Dataset entries
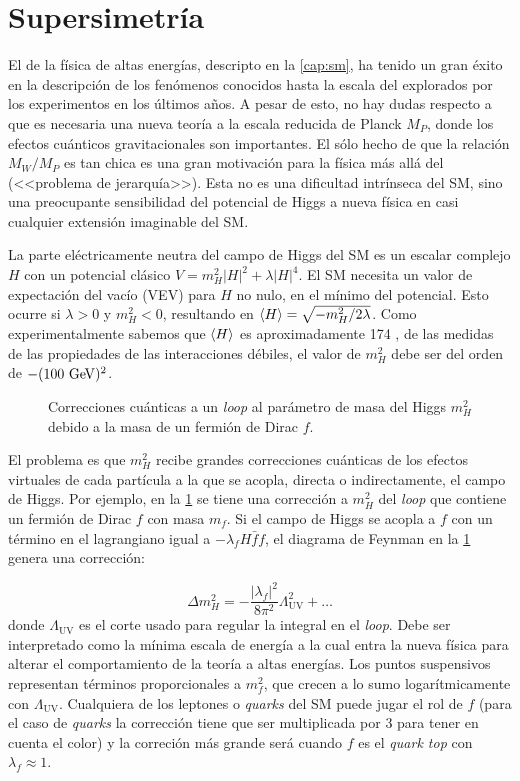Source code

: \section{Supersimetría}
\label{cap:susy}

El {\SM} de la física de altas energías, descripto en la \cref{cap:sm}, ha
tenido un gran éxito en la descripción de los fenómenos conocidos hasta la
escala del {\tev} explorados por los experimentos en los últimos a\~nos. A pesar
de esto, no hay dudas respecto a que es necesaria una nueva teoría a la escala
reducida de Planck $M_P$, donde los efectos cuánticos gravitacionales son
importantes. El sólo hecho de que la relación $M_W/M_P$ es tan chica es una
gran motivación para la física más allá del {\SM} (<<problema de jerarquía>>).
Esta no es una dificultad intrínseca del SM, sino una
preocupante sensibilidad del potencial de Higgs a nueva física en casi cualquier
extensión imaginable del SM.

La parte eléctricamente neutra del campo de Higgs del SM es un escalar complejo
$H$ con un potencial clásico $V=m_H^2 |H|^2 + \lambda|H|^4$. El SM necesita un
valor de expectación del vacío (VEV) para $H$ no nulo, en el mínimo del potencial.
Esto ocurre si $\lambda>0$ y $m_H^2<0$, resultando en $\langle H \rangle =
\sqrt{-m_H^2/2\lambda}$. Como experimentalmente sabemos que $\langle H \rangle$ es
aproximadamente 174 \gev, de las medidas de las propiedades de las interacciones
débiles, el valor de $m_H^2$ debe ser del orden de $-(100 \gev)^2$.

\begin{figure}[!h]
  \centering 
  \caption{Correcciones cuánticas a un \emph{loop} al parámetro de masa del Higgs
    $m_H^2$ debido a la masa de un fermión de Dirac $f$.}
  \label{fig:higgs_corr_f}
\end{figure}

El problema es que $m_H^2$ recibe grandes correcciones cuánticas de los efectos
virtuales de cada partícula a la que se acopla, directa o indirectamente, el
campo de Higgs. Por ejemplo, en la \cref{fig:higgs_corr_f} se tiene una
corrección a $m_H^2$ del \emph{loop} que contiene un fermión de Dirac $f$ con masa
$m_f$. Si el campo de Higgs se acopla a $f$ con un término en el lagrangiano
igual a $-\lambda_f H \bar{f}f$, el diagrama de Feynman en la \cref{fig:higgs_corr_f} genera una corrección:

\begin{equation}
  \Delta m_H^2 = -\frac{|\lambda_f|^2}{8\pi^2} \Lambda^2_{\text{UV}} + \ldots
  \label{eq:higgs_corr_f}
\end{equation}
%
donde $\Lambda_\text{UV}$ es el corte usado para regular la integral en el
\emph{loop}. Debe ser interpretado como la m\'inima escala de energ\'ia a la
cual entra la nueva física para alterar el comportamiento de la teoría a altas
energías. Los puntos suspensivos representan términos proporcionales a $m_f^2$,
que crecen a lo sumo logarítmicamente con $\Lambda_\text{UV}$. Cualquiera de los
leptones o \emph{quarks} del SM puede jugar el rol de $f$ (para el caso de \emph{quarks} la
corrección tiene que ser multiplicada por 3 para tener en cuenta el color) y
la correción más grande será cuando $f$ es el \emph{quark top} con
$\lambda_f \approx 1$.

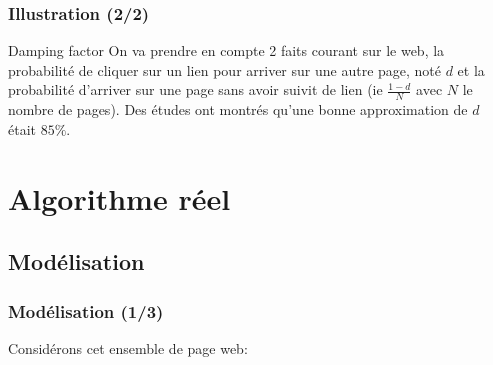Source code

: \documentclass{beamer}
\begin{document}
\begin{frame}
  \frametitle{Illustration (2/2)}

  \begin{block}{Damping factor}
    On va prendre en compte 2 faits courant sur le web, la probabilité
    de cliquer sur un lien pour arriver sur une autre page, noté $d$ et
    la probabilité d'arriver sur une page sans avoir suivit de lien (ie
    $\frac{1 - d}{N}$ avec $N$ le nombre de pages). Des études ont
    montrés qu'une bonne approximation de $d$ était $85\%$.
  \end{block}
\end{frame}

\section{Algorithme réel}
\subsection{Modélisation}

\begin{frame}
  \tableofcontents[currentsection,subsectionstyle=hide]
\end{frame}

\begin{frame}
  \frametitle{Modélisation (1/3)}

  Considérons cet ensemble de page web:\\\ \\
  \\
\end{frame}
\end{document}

## Task to carry out
For each line above that contains "frametitle", make a copy.

## Solution to this problem
  \frametitle{Illustration (2/2)}
  \frametitle{Modélisation (1/3)}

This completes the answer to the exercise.